### [PROBLEM DESCRIPTION]
Please tally how many lines in the entries below include the word "contemporary", giving only the number.

** RAW DATA follows **

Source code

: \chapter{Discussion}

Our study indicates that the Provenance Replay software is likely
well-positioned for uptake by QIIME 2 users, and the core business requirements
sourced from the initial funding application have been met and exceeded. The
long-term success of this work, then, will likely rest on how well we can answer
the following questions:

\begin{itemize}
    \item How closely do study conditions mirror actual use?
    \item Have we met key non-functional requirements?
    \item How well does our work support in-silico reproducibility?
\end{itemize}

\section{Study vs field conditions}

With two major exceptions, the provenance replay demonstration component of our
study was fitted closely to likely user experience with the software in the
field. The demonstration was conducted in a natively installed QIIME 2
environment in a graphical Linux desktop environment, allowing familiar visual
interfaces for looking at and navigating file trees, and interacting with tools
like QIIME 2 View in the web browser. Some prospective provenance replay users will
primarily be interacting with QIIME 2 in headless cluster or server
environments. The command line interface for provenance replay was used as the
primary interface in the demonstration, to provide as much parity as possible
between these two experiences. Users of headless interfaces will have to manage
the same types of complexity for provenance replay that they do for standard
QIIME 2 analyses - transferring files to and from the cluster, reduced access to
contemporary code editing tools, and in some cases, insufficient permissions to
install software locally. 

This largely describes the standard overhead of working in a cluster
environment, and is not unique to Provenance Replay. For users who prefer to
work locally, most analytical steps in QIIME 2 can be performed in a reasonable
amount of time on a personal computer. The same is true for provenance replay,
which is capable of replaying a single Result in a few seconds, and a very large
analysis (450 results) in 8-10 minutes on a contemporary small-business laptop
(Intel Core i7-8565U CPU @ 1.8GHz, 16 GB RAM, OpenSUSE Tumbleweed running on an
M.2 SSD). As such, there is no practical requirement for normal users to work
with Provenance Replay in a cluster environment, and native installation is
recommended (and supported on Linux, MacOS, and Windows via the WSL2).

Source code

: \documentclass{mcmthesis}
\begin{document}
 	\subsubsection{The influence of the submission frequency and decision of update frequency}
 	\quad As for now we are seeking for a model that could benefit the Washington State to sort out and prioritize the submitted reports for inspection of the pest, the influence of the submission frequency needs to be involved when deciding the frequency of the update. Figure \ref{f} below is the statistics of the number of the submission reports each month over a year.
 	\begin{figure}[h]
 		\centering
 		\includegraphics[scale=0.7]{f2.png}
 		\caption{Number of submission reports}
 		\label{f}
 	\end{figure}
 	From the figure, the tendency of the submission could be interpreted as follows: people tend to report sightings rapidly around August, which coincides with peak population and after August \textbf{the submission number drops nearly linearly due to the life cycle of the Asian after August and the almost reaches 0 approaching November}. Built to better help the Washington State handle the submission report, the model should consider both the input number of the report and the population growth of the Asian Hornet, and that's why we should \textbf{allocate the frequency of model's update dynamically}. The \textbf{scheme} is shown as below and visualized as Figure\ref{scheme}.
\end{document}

** End of RAW DATA **

### [SOLUTION TO THE EXERCISE]
2